Lancia, Ferrari et Ducati réunis dans une même berline : l’incroyable Thema 8.32
Un V8 Ferrari de 215 ch dans une grande berline Lancia à traction avant : la Thema 8.32 était déjà improbable. L’intervention de Ducati dans les coulisses de son moteur rend son histoire encore plus étonnante.
Une berline italienne de cadre sup, un V8 de Ferrari 308, avec une partie des composants du V8 assemblée chez Ducati : non, on ne parle pas d’un swap bricolé dans un garage, mais d’un modèle de série. Au milieu des années 80, Lancia a lancé la Thema 8.32. Cette grande routière cache un vrai V8 Ferrari sous son capot.
Basée sur la plateforme Tipo Quattro partagée avec Saab 9000, Fiat Croma et Alfa 164, la Thema devait affronter les BMW Série 5 et Mercedes Classe E. Lancia a voulu aller plus loin en greffant un V8 de 2,9 litres dérivé de la Ferrari 308 Quattrovalvole. Derrière cette idée folle se cache un triangle industriel inattendu entre Maranello, Turin et Borgo Panigale.
Lancia Thema 8.32, la berline de ministre au cœur de Ferrari
La Lancia Thema naît en 1984 comme grande berline du groupe Fiat, classique trois volumes à traction avant, pensée pour les ministères et les dirigeants. Deux ans plus tard, au salon de Turin 1986, arrive la version Thema 8.32. Sa désignation rappelle ses huit cylindres et ses trente‑deux soupapes. On retrouve la mention "Lancia by Ferrari" gravée sur le couvre-culasse du V8.
Visuellement, la 8.32 reste très proche des autres Thema : même carrosserie anguleuse, allure de voiture de fonction. Les signes distinctifs se résument à quelques liserés, des jantes spécifiques et un spoiler arrière escamotable électrique. L’habitacle mise sur la ronce de noyer, l’Alcantara ou le cuir Poltrona Frau.
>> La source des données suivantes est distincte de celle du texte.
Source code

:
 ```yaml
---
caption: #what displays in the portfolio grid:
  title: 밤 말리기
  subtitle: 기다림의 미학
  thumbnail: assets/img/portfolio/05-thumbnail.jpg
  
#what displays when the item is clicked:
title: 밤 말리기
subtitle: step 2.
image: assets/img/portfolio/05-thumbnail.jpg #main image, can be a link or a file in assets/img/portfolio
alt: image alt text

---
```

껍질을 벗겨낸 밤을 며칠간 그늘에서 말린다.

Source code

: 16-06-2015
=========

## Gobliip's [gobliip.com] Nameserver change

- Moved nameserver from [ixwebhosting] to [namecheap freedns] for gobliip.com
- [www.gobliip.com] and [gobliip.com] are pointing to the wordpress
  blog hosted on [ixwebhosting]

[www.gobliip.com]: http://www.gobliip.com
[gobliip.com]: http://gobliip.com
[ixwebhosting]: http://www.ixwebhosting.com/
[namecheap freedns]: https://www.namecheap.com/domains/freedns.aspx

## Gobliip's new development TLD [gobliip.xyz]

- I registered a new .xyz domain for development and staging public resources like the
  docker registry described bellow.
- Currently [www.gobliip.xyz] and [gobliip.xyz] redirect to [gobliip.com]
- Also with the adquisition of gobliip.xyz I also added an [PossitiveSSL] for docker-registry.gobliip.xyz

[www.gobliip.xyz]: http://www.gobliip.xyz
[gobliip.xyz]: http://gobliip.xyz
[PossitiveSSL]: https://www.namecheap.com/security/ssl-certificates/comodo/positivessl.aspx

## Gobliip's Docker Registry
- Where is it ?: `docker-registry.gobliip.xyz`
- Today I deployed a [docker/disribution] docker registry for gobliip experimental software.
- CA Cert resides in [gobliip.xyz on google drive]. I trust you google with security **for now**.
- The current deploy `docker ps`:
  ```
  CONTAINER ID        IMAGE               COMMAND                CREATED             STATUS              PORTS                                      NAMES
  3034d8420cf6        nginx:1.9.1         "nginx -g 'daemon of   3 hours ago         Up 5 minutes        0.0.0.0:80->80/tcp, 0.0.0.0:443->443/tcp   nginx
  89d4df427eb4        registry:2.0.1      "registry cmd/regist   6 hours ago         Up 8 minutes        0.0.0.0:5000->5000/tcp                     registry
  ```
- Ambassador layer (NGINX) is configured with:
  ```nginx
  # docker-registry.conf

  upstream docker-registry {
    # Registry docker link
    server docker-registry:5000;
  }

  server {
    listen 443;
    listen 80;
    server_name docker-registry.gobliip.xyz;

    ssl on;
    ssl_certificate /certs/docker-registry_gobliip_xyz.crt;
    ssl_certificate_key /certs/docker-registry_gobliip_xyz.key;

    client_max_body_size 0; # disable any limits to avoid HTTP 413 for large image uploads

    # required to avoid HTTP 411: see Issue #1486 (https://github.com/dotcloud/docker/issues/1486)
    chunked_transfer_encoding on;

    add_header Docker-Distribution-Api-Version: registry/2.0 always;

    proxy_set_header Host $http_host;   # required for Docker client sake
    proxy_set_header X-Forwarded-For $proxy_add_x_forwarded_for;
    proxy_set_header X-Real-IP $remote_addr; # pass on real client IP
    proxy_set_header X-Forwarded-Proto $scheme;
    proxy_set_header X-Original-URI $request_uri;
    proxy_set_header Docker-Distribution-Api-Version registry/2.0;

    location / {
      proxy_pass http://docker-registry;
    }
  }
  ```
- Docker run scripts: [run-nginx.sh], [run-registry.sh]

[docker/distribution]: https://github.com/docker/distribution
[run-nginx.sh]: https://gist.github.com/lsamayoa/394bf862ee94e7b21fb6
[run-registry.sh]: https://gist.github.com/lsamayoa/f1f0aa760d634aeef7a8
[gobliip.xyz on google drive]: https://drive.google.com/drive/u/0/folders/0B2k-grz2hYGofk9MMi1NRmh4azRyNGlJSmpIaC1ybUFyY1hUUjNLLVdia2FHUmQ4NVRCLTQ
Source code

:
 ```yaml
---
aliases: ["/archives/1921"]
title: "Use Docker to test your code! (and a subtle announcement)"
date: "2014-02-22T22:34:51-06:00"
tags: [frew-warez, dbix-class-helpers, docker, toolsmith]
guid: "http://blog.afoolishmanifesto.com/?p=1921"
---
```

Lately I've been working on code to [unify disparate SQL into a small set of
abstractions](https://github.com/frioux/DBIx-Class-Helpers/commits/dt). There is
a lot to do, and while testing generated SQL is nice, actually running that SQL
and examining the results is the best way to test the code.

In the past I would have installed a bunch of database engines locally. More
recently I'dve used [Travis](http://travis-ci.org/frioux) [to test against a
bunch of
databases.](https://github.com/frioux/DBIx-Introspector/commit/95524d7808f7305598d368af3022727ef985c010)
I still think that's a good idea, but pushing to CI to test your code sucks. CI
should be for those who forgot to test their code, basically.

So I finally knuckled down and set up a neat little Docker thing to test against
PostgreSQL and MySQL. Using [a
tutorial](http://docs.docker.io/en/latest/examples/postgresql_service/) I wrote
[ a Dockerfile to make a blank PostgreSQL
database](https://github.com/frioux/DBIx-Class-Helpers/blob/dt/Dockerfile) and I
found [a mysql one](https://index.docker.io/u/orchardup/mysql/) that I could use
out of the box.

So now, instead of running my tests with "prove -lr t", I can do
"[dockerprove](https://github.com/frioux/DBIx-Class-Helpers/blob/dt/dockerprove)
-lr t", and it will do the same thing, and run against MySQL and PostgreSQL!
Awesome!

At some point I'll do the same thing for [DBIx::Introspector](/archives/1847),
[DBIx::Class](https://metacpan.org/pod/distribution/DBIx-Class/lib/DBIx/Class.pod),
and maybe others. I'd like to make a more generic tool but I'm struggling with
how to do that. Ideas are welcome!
Entre 1986 et 1991, 3 520 exemplaires sortent des ateliers, vendus nettement plus cher qu’une Thema classique.
Un V8 de Ferrari 308 taillé pour une grande berline
Le cœur mécanique de la Thema 8.32 porte le code F105L. Il dérive directement du V8 2 927 cm3 à 90 degrés des Ferrari 308 et Mondial Quattrovalvole. Il possède quatre soupapes par cylindre et une injection Bosch KE3‑Jetronic. Pour un usage de berline lourde et à traction avant, le moteur est profondément adapté : vilebrequin croisé à la place du traditionnel vilebrequin à plat des V8 Ferrari. L'ordre d’allumage est revu. Les soupapes d’admission sont aussi plus petites pour privilégier le couple et la souplesse.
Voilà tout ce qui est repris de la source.